Nonetheless, it’s easy to imagine more and more advanced AIs that can better and better mimic what a real end user (or millions of end users) might do and how they would react. Maybe it can recognize UI elements or simulate the kinds of swipe gestures people make on a phone. Think of the sort of thing I, as a human user, might do when exploring a new app: click everywhere, swipe different ways, move things around, try changing all the settings to see what happens, etc. It’s all that exploration, experimentation, and observation that’s under the “testing” definition above, with some mental model of what I expect from each kind of interaction. I don’t think there’s anything there that an AI fundamentally can’t do, but even then, there would be some kind of report coming out the other end about what the AI found that would have to be evaluated and acted upon by a human. Is the act of running the AI itself the test, and every thing else it does just checks? If you’re the type that wants to say that “testing” by its nature can’t be automated, then do you just move the definition of testing to mean interpreting and acting on the results?

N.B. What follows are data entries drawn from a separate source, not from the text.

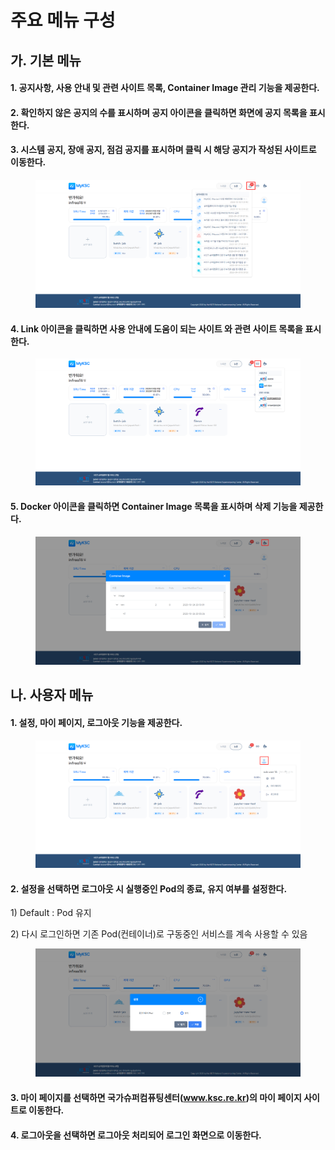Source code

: # 주요 메뉴 구성

## 가. 기본 메뉴



#### 1. 공지사항, 사용 안내 및 관련 사이트 목록, Container Image 관리 기능을 제공한다.

#### 2. 확인하지 않은 공지의 수를 표시하며 공지 아이콘을 클릭하면 화면에 공지 목록을 표시한다.

#### 3. 시스템 공지, 장애 공지, 점검 공지를 표시하며 클릭 시 해당 공지가 작성된 사이트로 이동한다.

<figure><img src="../.gitbook/assets/그림18.png" alt=""><figcaption></figcaption></figure>

#### 4. Link 아이콘을 클릭하면 사용 안내에 도움이 되는 사이트 와 관련 사이트 목록을 표시한다.

<figure><img src="../.gitbook/assets/그림19.png" alt=""><figcaption></figcaption></figure>

#### 5. Docker 아이콘을 클릭하면 Container Image 목록을 표시하며 삭제 기능을 제공한다.

<figure><img src="../.gitbook/assets/그림20.png" alt=""><figcaption></figcaption></figure>



## 나.    사용자 메뉴



#### 1. 설정, 마이 페이지, 로그아웃 기능을 제공한다.

<figure><img src="../.gitbook/assets/그림38.png" alt=""><figcaption></figcaption></figure>

#### 2. 설정을 선택하면 로그아웃 시 실행중인 Pod의 종료, 유지 여부를 설정한다.

1\) Default : Pod 유지

2\) 다시 로그인하면 기존 Pod(컨테이너)로 구동중인 서비스를 계속 사용할 수 있음

<figure><img src="../.gitbook/assets/그림25.png" alt=""><figcaption></figcaption></figure>

#### 3. 마이 페이지를 선택하면 국가슈퍼컴퓨팅센터(www.ksc.re.kr)의 마이 페이지 사이트로 이동한다.

#### 4.  로그아웃을 선택하면 로그아웃 처리되어 로그인 화면으로 이동한다.
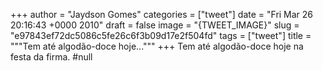 
+++
author = "Jaydson Gomes"
categories = ["tweet"]
date = "Fri Mar 26 20:16:43 +0000 2010"
draft = false
image = "{TWEET_IMAGE}"
slug = "e97843ef72dc5086c5fe26c6f3b09d17e2f504fd"
tags = ["tweet"]
title = """Tem até algodão-doce hoje..."""
+++
Tem até algodão-doce hoje na festa da firma. #null
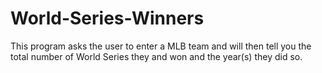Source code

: # World-Series-Winners
This program asks the user to enter a MLB team and will then tell you the total number of World Series they and won and the year(s) they did so.
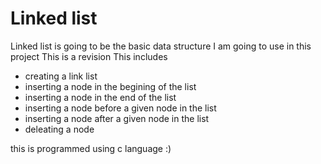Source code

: # Linked list

Linked list is going to be the basic data structure I am going to use in this project 
This is a revision
This includes
- creating a link list
- inserting a node in the begining of the list
- inserting a node in the end of the list
- inserting a node before a given node in the list
- inserting a node after a given node in the list
- deleating a node

this is programmed using c language :)
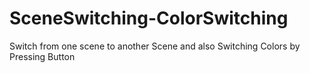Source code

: # SceneSwitching-ColorSwitching
Switch from one scene to another Scene and also Switching Colors by Pressing Button
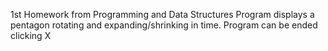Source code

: 1st Homework from Programming and Data Structures
Program displays a pentagon rotating and expanding/shrinking in time.
Program can be ended clicking X
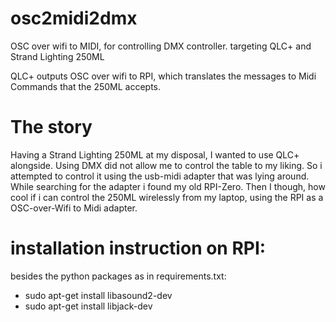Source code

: # osc2midi2dmx
OSC over wifi to MIDI, for controlling DMX controller. targeting QLC+  and Strand Lighting 250ML

QLC+ outputs OSC over wifi to RPI, which translates the messages to Midi Commands that the 250ML accepts.

# The story
Having a Strand Lighting 250ML at my disposal, I wanted to use QLC+ alongside. Using DMX did not allow me to control the table to my liking. So i attempted to control it using the usb-midi adapter that was lying around. While searching for the adapter i found my old RPI-Zero. Then I though, how cool if i can control the 250ML wirelessly from my laptop, using the RPI as a OSC-over-Wifi to Midi adapter. 

# installation instruction on RPI:

besides the python packages as in requirements.txt: 
- sudo apt-get install libasound2-dev 
- sudo apt-get install libjack-dev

This passage addresses something along those lines, and seems to answer “yes”:

This is exactly parallel with the long established convention of distinguishing between “programming” and “compiling.” Programming is what human programmers do. Compiling is what a particular tool does for the programmer, even though what a compiler does might appear to be, technically, exactly what programmers do. Come to think of it, no one speaks of automated programming or manual programming. There is programming, and there is lots of other stuff done by tools. Once a tool is created to do that stuff, it is never called programming again.

Unfortunately “compiling” and “programming” are both a distracting choice of words for me (few of the tools I use involve compiling and the actual programming is the least interesting and least important step in producing software). More charitably, perhaps as more and more coding becomes automated (and it is), “programming” as used here becomes the act of deciding how to use those tools to get to some end result. When thinking about how the application of AI might confuse “tests” vs “checks”, this passage stuck out because it reminded me of another idea I’ve heard which I can only paraphrase: “It’s only called machine learning (or AI) until it works, then it’s just software”. Unfortunately I do not recall who said that or if I am even remembering the point correctly.

More to the point, James also notes in the comments:

Testing involves creative interpretation and analysis, and checking does not

This too seems to be a position that, as AI becomes more advanced and encroaches on areas previously thought to be exclusive to human thought, will be difficult to hold on to. Again, I’m not making the argument that an AI can replace a good tester any time soon, but I do think that sufficiently advanced tools will continue to do more and more of what we previous thought was not possible. Maybe the bar will be so high that expert tester AIs are never in high enough demand to be developed, but could we one day get to the point where the main responsibility a human “tester” has is checking the recommendations of tester AIs?

I think more likely the addition of real AIs to testing just means less checking that things work, and more focus on testing whether they actually do the right thing. Until AIs can predict what customers or users want better than the users themselves, us humans should still have plenty to do, but that distinction is a different one than just “test” vs “check”.